This repository contains some networks to do signal/background separation. The initial push will contain networks based on a Residual architecture in both dense and sparse implementations.
- larcv3 (for IO)
- pytorch (for training)
- horovod (for distributed training)
- tensorboardX (for logging of training data)
- SparseConvNet (for sparse networks)
Eventually, I want to add PointNet, PointNet++, and DGCNN (Edgeconvs for graph networks)
Assuming you have these input files:
- dataset for training: next_new_classification_train.h5
- dataset for testing: next_new_classification_test.h5
To train the network, run:
python bin/resnet3d.py train -f next_new_classification_train.h5
To also evaluate the performances on test set, add --aux-file next_new_classification_test.h5
. Loss and accuracy on the test set are calculated every 10 iterations on the train set.
By default, the output is saved in ./log
. You can overwrite the output directory by adding:
-ld /path/to/log/dir/
By default, the network is trained for 5000 iterations. You can overwrite this with:
-i number_of_iterations
The model is automatically saved every 100 iterations.
To list all the available options, run
python bin/resnet3d.py --help
or python bin/resnet3d.py train --help
If you want to only study how long it takes for IO operations, without actually training the network, run:
python bin/resnet3d.py iotest -f next_new_classification_train.h5
You can convert files from NEXT HDF5 to larcv HDF5 using the python script to_larcv3.py.
Open the script and modify the top_level_path
appropriately. For example, this will be the path to the directory that contains all the Tl208_NEW_v1_03_01_nexus_v5_03_04_cut*.NN_points_10000.root.h5 MC files.
The conversion script will produce three files: next_new_classification_train.h5, next_new_classification_test.h5, next_new_classification_val.h5.

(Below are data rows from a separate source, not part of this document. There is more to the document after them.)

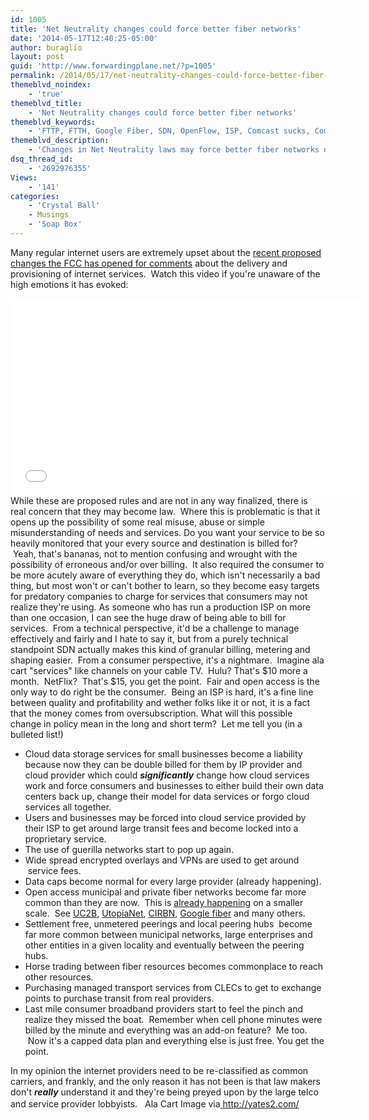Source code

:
 ```yaml
---
id: 1005
title: 'Net Neutrality changes could force better fiber networks'
date: '2014-05-17T12:40:25-05:00'
author: buraglio
layout: post
guid: 'http://www.forwardingplane.net/?p=1005'
permalink: /2014/05/17/net-neutrality-changes-could-force-better-fiber-networks/
themeblvd_noindex:
    - 'true'
themeblvd_title:
    - 'Net Neutrality changes could force better fiber networks'
themeblvd_keywords:
    - 'FTTP, FTTH, Google Fiber, SDN, OpenFlow, ISP, Comcast sucks, Comcast, FCC, Net NEutrality, Nick Buraglio, UC2B, fiber to the home, municipal networks'
themeblvd_description:
    - 'Changes in Net Neutrality laws may force better fiber networks due to frustration with monopolistic internet service providers'
dsq_thread_id:
    - '2692976355'
Views:
    - '141'
categories:
    - 'Crystal Ball'
    - Musings
    - 'Soap Box'
---
```


Many regular internet users are extremely upset about the <a href="http://techcrunch.com/2014/05/15/fccs-proposed-net-neutrality-rules-pass-3-2-enter-4-month-comment-period/" target="_blank" rel="noopener noreferrer">recent proposed changes the FCC has opened for comments</a> about the delivery and provisioning of internet services.  Watch this video if you're unaware of the high emotions it has evoked:
<iframe src="//www.youtube.com/embed/DMztMIazG_A" height="315" width="560" allowfullscreen="" frameborder="0"></iframe>
While these are proposed rules and are not in any way finalized, there is real concern that they may become law.  Where this is problematic is that it opens up the possibility of some real misuse, abuse or simple misunderstanding of needs and services.
Do you want your service to be so heavily monitored that your every source and destination is billed for?  Yeah, that's bananas, not to mention confusing and wrought with the possibility of erroneous and/or over billing.  It also required the consumer to be more acutely aware of everything they do, which isn't necessarily a bad thing, but most won't or can't bother to learn, so they become easy targets for predatory companies to charge for services that consumers may not realize they're using.
As someone who has run a production ISP on more than one occasion, I can see the huge draw of being able to bill for services.  From a technical perspective, it'd be a challenge to manage effectively and fairly and I hate to say it, but from a purely technical standpoint SDN actually makes this kind of granular billing, metering and shaping easier.  From a consumer perspective, it's a nightmare.  Imagine ala cart "services" like channels on your cable TV.  Hulu? That's $10 more a month.  NetFlix?  That's $15, you get the point.  Fair and open access is the only way to do right be the consumer.  Being an ISP is hard, it's a fine line between quality and profitability and wether folks like it or not, it is a fact that the money comes from oversubscription.
What will this possible change in policy mean in the long and short term?  Let me tell you (in a bulleted list!)
<ul>
	<li>Cloud data storage services for small businesses become a liability because now they can be double billed for them by IP provider and cloud provider which could <em><strong>significantly</strong> </em>change how cloud services work and force consumers and businesses to either build their own data centers back up, change their model for data services or forgo cloud services all together.</li>
	<li>Users and businesses may be forced into cloud service provided by their ISP to get around large transit fees and become locked into a proprietary service.</li>
	<li>The use of guerilla networks start to pop up again.</li>
	<li>Wide spread encrypted overlays and VPNs are used to get around  service fees.</li>
	<li>Data caps become normal for every large provider (already happening).</li>
	<li>Open access municipal and private fiber networks become far more common than they are now.  This is <a href="http://city-council.cityofdavis.org/Media/Default/Documents/PDF/CityCouncil/CouncilMeetings/Agendas/20140422/04G-RFEI-for-Davis-Broadband.pdf" target="_blank" rel="noopener noreferrer">already happening</a> on a smaller scale.  See <a href="http://www.uc2b.net" target="_blank" rel="noopener noreferrer">UC2B</a>, <a href="http://www.utopianet.org/" target="_blank" rel="noopener noreferrer">UtopiaNet</a>, <a href="http://www.cirbn.org/" target="_blank" rel="noopener noreferrer">CIRBN</a>, <a href="https://fiber.google.com/about/" target="_blank" rel="noopener noreferrer">Google fiber</a> and many others.</li>
	<li>Settlement free, unmetered peerings and local peering hubs  become far more common between municipal networks, large enterprises and other entities in a given locality and eventually between the peering hubs.</li>
	<li>Horse trading between fiber resources becomes commonplace to reach other resources.</li>
	<li>Purchasing managed transport services from CLECs to get to exchange points to purchase transit from real providers.</li>
	<li>Last mile consumer broadband providers start to feel the pinch and realize they missed the boat.  Remember when cell phone minutes were billed by the minute and everything was an add-on feature?  Me too.  Now it's a capped data plan and everything else is just free. You get the point.</li>
</ul>
In my opinion the internet providers need to be re-classified as common carriers, and frankly, and the only reason it has not been is that law makers don't <em><strong>really</strong></em> understand it and they're being preyed upon by the large telco and service provider lobbyists.
<span style="line-height: 1.5em;"> </span>
Ala Cart Image via<a href="http://yates2.com/" target="_blank" rel="noopener noreferrer"> http://yates2.com/</a>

The number of signal and background events in this dataset is not the same, and this requires to apply weights to signal and background to balance the loss. If you are using this dataset, you can just add the flag -bl
, which will weight signal events with 1.60 and background events with 0.62. You can also specify your own weights by adding flags --weight-sig 1.60 --weight-bkg 0.62
.
On some machines the MC files are already available here:
Machine | Path to files |
---|---|
Summit (NPH133) | /gpfs/alpine/proj-shared/nph133/nextnew/nextnew_Tl208_larcv/ |
gpu1next | /home/deltutto/next_data_larcv/ |
The output in the log directory contains both checkpoints (snaphot of the trained model taken every 100 iterations), and tensorboard files. If you have tensorboard installed, you can look at the results by doing:
tensorboard --logdir /path/to/log/dir/ [--host localhost]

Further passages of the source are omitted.